Prior chelation therapy
Available chelation treatment at the time of screening is tabulated (Table 3). Only 1 patient, a 42-year-old with Hb S/S sickle cell disease, was completely naive to chelating therapy. Deferiprone was the most common agent (55%) as either monotherapy or in combination with deferasirox or deferoxamine. The chelating history for each patient is extensive; nevertheless, the majority of patients (78%) randomized to this study had moderate to severe iron overloading defined as LIC of 7 mg/g liver (dry weight) or greater. Only 11 patients who entered the study could be said to have clinically desirable LICs (ie, < 7 mg/g liver dry weight).
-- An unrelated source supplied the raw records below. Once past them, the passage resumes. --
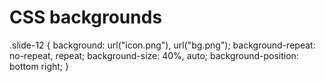 # CSS backgrounds
  .slide-12 {
    background: url("icon.png"),
                url("bg.png");
    background-repeat: no-repeat, repeat;
    background-size: 40%, auto;
    background-position: bottom right;
  }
These data are consistent with the general observation that clinical management for many patients remains suboptimal or that this study was biased in favor of enrollment of patients that were more difficult to manage for whatever reason.
Table 3.
Prior chelation therapy
| Chelation regimen at screening | No. (%) |
|---|---|
| Deferoxamine | 6 (12) |
| Deferasirox | 11 (21) |
| Deferiprone | 15 (29) |
| Deferoxamine + deferiprone | 12 (22) |
| Deferoxamine + deferasirox | 3 (6) |
| Deferiprone + deferasirox | 1 (2) |
| No chelation therapy at screening* | 2 (4) |
| Naive to chelation therapy | 1 (2) |
Two patients with side effects to deferasirox were off chelator for at least 30 days before screening.
Safety evaluation
At least 1 AE was reported during the treatment period in 86% of the patients. A total of 51% of patients had AEs possibly or probably related to FBS0701 (treatment-related). All treatment-related AEs are listed in supplemental Table 1 (available on the Blood Web site; see the Supplemental Materials link at the top of the online article).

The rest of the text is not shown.